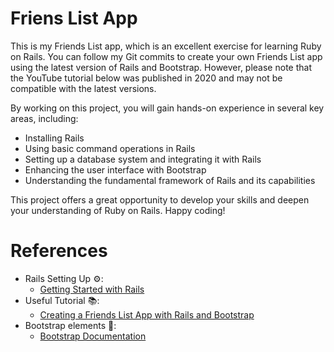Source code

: # Friens List App

This is my Friends List app, which is an excellent exercise for learning Ruby on Rails. You can follow my Git commits to create your own Friends List app using the latest version of Rails and Bootstrap. However, please note that the YouTube tutorial below was published in 2020 and may not be compatible with the latest versions.

By working on this project, you will gain hands-on experience in several key areas, including:

* Installing Rails
* Using basic command operations in Rails
* Setting up a database system and integrating it with Rails
* Enhancing the user interface with Bootstrap
* Understanding the fundamental framework of Rails and its capabilities

This project offers a great opportunity to develop your skills and deepen your understanding of Ruby on Rails. Happy coding!

# References

* Rails Setting Up ⚙️:
  * [Getting Started with Rails](https://guides.rubyonrails.org/getting_started.html)
* Useful Tutorial 📚:
  * [Creating a Friends List App with Rails and Bootstrap](https://youtu.be/fmyvWz5TUWg)
* Bootstrap elements 🎨:
  * [Bootstrap Documentation](https://getbootstrap.com)
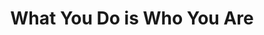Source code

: ---
title: "What You Do is Who You Are"
description: '“It’s not about being the smartest person in the room. It’s about being the one who consistently sets the standard through actions.”'
cover: "images/reading/what-you-do-is-you.jpeg"
publishDate: 2020-12-14
authors: "Ben Horowitz"
categories: ["business & leadership"]
status: 🟢
---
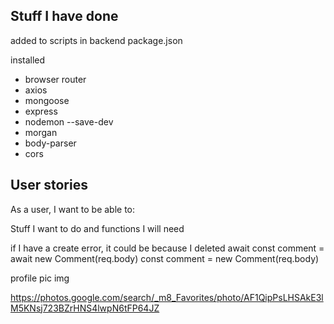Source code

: ## Stuff I have done

added to scripts in backend package.json

installed 
- browser router
- axios
- mongoose
- express
- nodemon --save-dev
- morgan
- body-parser
- cors


## User stories

As a user, I want to be able to:

Stuff I want to do and functions I will need






if I have a create error, it could be because I deleted await
const comment = await new Comment(req.body)
const comment = new Comment(req.body)

profile pic img

https://photos.google.com/search/_m8_Favorites/photo/AF1QipPsLHSAkE3lM5KNsj723BZrHNS4lwpN6tFP64JZ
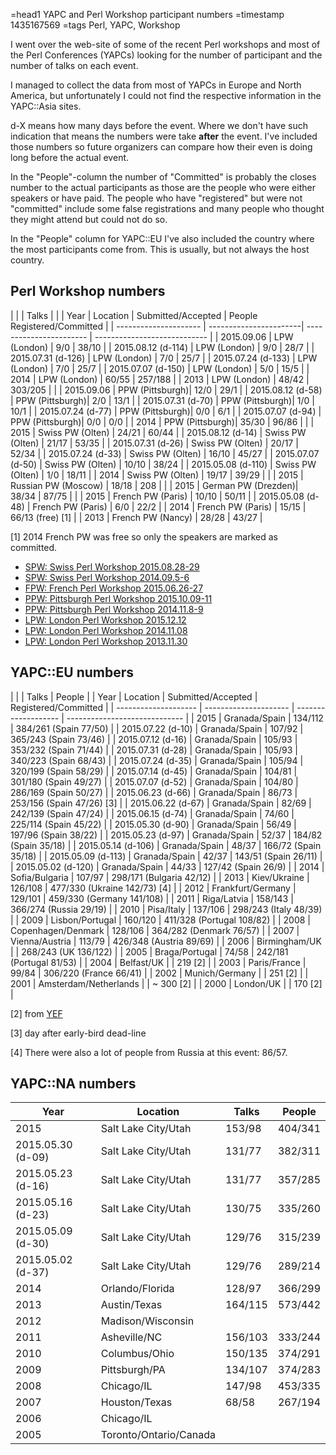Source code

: =head1 YAPC and Perl Workshop participant numbers
=timestamp 1435167569
=tags Perl, YAPC, Workshop



I went over the web-site of some of the recent Perl workshops and most of the Perl Conferences (YAPCs)
looking for the number of participant and the number of talks on each event.

I managed to collect the data from most of YAPCs in Europe and North America,
but unfortunately I could not find the respective information in the YAPC::Asia sites.



d-X  means how many days before the event. Where we don't have such indication that means
the numbers were take <b>after</b> the event. I've included those numbers so future organizers
can compare how their even is doing long before the actual event.

In the "People"-column the number of "Committed" is probably the closes number to the actual participants
as those are the people who were either speakers or have paid. The people who have "registered"
but were not "committed" include some false registrations and many people who thought they
might attend but could not do so.

In the "People" column for YAPC::EU I've also included the country where the most participants come from.
This is usually, but not always the host country.

## Perl Workshop numbers

|                       |                        |   Talks             |                              |
|  Year                 |    Location            | Submitted/Accepted  |  People Registered/Committed |
| --------------------- | -----------------------| -----------------------   | ---------------------------- |
|   2015.09.06          |    LPW     (London)    |   9/0                     |  38/10                |
|   2015.08.12 (d-114)  |    LPW     (London)    |   9/0                     |  28/7                 |
|   2015.07.31 (d-126)  |    LPW     (London)    |   7/0                     |  25/7                 |
|   2015.07.24 (d-133)  |    LPW     (London)    |   7/0                     |  25/7                 |
|   2015.07.07 (d-150)  |    LPW     (London)    |   5/0                     |  15/5                 |
|   2014                |    LPW     (London)    |  60/55                    | 257/188               |
|   2013                |    LPW     (London)    |  48/42                    | 303/205               |
|
|   2015.09.06          |    PPW     (Pittsburgh)|  12/0                     |  29/1                 |
|   2015.08.12 (d-58)   |    PPW     (Pittsburgh)|   2/0                     |  13/1                 |
|   2015.07.31 (d-70)   |    PPW     (Pittsburgh)|   1/0                     |  10/1                 |
|   2015.07.24 (d-77)   |    PPW     (Pittsburgh)|   0/0                     |   6/1                 |
|   2015.07.07 (d-94)   |    PPW     (Pittsburgh)|   0/0                     |   0/0                 |
|   2014                |    PPW     (Pittsburgh)|  35/30                    |  96/86                |
|
|   2015                |    Swiss   PW (Olten)  |  24/21                    |  60/44                |
|   2015.08.12 (d-14)   |    Swiss   PW (Olten)  |  21/17                    |  53/35                |
|   2015.07.31 (d-26)   |    Swiss   PW (Olten)  |  20/17                    |  52/34                |
|   2015.07.24 (d-33)   |    Swiss   PW (Olten)  |  16/10                    |  45/27                |
|   2015.07.07 (d-50)   |    Swiss   PW (Olten)  |  10/10                    |  38/24                |
|   2015.05.08 (d-110)  |    Swiss   PW (Olten)  |   1/0                     |  18/11                |
|   2014                |    Swiss   PW (Olten)  |  19/17                    |  39/29                |
|
|   2015                |    Russian PW (Moscow) |  18/18                    |   208                 |
|
|   2015                |    German  PW (Drezden)|  38/34                    |  87/75                |
|
|   2015                |    French  PW (Paris)  |  10/10                    |  50/11                |
|   2015.05.08 (d-48)   |    French  PW (Paris)  |   6/0                     |  22/2                 |
|   2014                |    French  PW (Paris)  |  15/15                    |  66/13     (free) [1] |
|   2013                |    French  PW (Nancy)  |  28/28                    |  43/27                |

[1] 2014 French PW was free so only the speakers are marked as committed.

* [SPW: Swiss Perl Workshop 2015.08.28-29](http://act.perl-workshop.ch/spw2015/)
* [SPW: Swiss Perl Workshop 2014.09.5-6](http://act.perl-workshop.ch/spw2014/)
* [FPW: French Perl Workshop 2015.06.26-27](http://journeesperl.fr/fpw2015/)
* [PPW: Pittsburgh Perl Workshop 2015.10.09-11](http://pghpw.org/ppw2015/)
* [PPW: Pittsburgh Perl Workshop 2014.11.8-9](http://pghpw.org/ppw2014/)
* [LPW: London Perl Workshop 2015.12.12](http://act.yapc.eu/lpw2015/)
* [LPW: London Perl Workshop 2014.11.08](http://act.yapc.eu/lpw2014/)
* [LPW: London Perl Workshop 2013.11.30](http://act.yapc.eu/lpw2013/)


## YAPC::EU numbers

|                      |                       |   Talks             |  People                       |
|  Year                |    Location           | Submitted/Accepted  | Registered/Committed          |
| -------------------- | --------------------- | ------------------- | ----------------------------- |
|  2015                | Granada/Spain         | 134/112             | 384/261 (Spain     77/50)     |
|  2015.07.22 (d-10)   | Granada/Spain         | 107/92              | 365/243 (Spain     73/46)     |
|  2015.07.12 (d-16)   | Granada/Spain         | 105/93              | 353/232 (Spain     71/44)     |
|  2015.07.31 (d-28)   | Granada/Spain         | 105/93              | 340/223 (Spain     68/43)     |
|  2015.07.24 (d-35)   | Granada/Spain         | 105/94              | 320/199 (Spain     58/29)     |
|  2015.07.14 (d-45)   | Granada/Spain         | 104/81              | 301/180 (Spain     49/27)     |
|  2015.07.07 (d-52)   | Granada/Spain         | 104/80              | 286/169 (Spain     50/27)     |
|  2015.06.23 (d-66)   | Granada/Spain         |  86/73              | 253/156 (Spain     47/26) [3] |
|  2015.06.22 (d-67)   | Granada/Spain         |  82/69              | 242/139 (Spain     47/24)     |
|  2015.06.15 (d-74)   | Granada/Spain         |  74/60              | 225/114 (Spain     45/22)     |
|  2015.05.30 (d-90)   | Granada/Spain         |  56/49              | 197/96  (Spain     38/22)     |
|  2015.05.23 (d-97)   | Granada/Spain         |  52/37              | 184/82  (Spain     35/18)     |
|  2015.05.14 (d-106)  | Granada/Spain         |  48/37              | 166/72  (Spain     35/18)     |
|  2015.05.09 (d-113)  | Granada/Spain         |  42/37              | 143/51  (Spain     26/11)     |
|  2015.05.02 (d-120)  | Granada/Spain         |  44/33              | 127/42  (Spain     26/9)      |
|  2014                | Sofia/Bulgaria        | 107/97              | 298/171 (Bulgaria  42/12)     |
|  2013                | Kiev/Ukraine          | 126/108             | 477/330 (Ukraine  142/73) [4] |
|  2012                | Frankfurt/Germany     | 129/101             | 459/330 (Germany  141/108)    |
|  2011                | Riga/Latvia           | 158/143             | 366/274 (Russia    29/19)     |
|  2010                | Pisa/Italy            | 137/106             | 298/243 (Italy     48/39)     |
|  2009                | Lisbon/Portugal       | 160/120             | 411/328 (Portugal 108/82)     |
|  2008                | Copenhagen/Denmark    | 128/106             | 364/282 (Denmark   76/57)     |
|  2007                | Vienna/Austria        | 113/79              | 426/348 (Austria   89/69)     |
|  2006                | Birmingham/UK         |                     | 268/243 (UK       136/122)    |
|  2005                | Braga/Portugal        |  74/58              | 242/181 (Portugal  81/53)     |
|  2004                | Belfast/UK            |                     |     219 [2]                   |
|  2003                | Paris/France          |  99/84              | 306/220 (France    66/41)     |
|  2002                | Munich/Germany        |                     | 251 [2]                       |
|  2001                | Amsterdam/Netherlands |                     | ~ 300 [2]                     |
|  2000                | London/UK             |                     | 170 [2]                       |

[2] from [YEF](http://www.yapceurope.org/events/conferences.html)

[3] day after early-bird dead-line

[4] There were also a lot of people from Russia at this event: 86/57.

## YAPC::NA numbers
| Year              | Location                 | Talks   | People  |
| ----------------- | ------------------------ | ------- | ------- |
| 2015              | Salt Lake City/Utah      | 153/98  | 404/341 |
| 2015.05.30 (d-09) | Salt Lake City/Utah      | 131/77  | 382/311 |
| 2015.05.23 (d-16) | Salt Lake City/Utah      | 131/77  | 357/285 |
| 2015.05.16 (d-23) | Salt Lake City/Utah      | 130/75  | 335/260 |
| 2015.05.09 (d-30) | Salt Lake City/Utah      | 129/76  | 315/239 |
| 2015.05.02 (d-37) | Salt Lake City/Utah      | 129/76  | 289/214 |
| 2014              |        Orlando/Florida   | 128/97  | 366/299 |
| 2013              |         Austin/Texas     | 164/115 | 573/442 |
| 2012              |        Madison/Wisconsin |         |         |
| 2011              |      Asheville/NC        | 156/103 | 333/244 |
| 2010              |       Columbus/Ohio      | 150/135 | 374/291 |
| 2009              |     Pittsburgh/PA        | 134/107 | 374/283 |
| 2008              |        Chicago/IL        | 147/98  | 453/335 |
| 2007              |        Houston/Texas     |  68/58  | 267/194 |
| 2006              |        Chicago/IL        |         |         |
| 2005              | Toronto/Ontario/Canada   |         |         |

EXERCISE DESCRIPTION: Return the lines above, from the one containing "2015.05.30 (d-09) |" to the end, exactly as they stand.

ANSWER BELOW:
| 2015.05.30 (d-09) | Salt Lake City/Utah      | 131/77  | 382/311 |
| 2015.05.23 (d-16) | Salt Lake City/Utah      | 131/77  | 357/285 |
| 2015.05.16 (d-23) | Salt Lake City/Utah      | 130/75  | 335/260 |
| 2015.05.09 (d-30) | Salt Lake City/Utah      | 129/76  | 315/239 |
| 2015.05.02 (d-37) | Salt Lake City/Utah      | 129/76  | 289/214 |
| 2014              |        Orlando/Florida   | 128/97  | 366/299 |
| 2013              |         Austin/Texas     | 164/115 | 573/442 |
| 2012              |        Madison/Wisconsin |         |         |
| 2011              |      Asheville/NC        | 156/103 | 333/244 |
| 2010              |       Columbus/Ohio      | 150/135 | 374/291 |
| 2009              |     Pittsburgh/PA        | 134/107 | 374/283 |
| 2008              |        Chicago/IL        | 147/98  | 453/335 |
| 2007              |        Houston/Texas     |  68/58  | 267/194 |
| 2006              |        Chicago/IL        |         |         |
| 2005              | Toronto/Ontario/Canada   |         |         |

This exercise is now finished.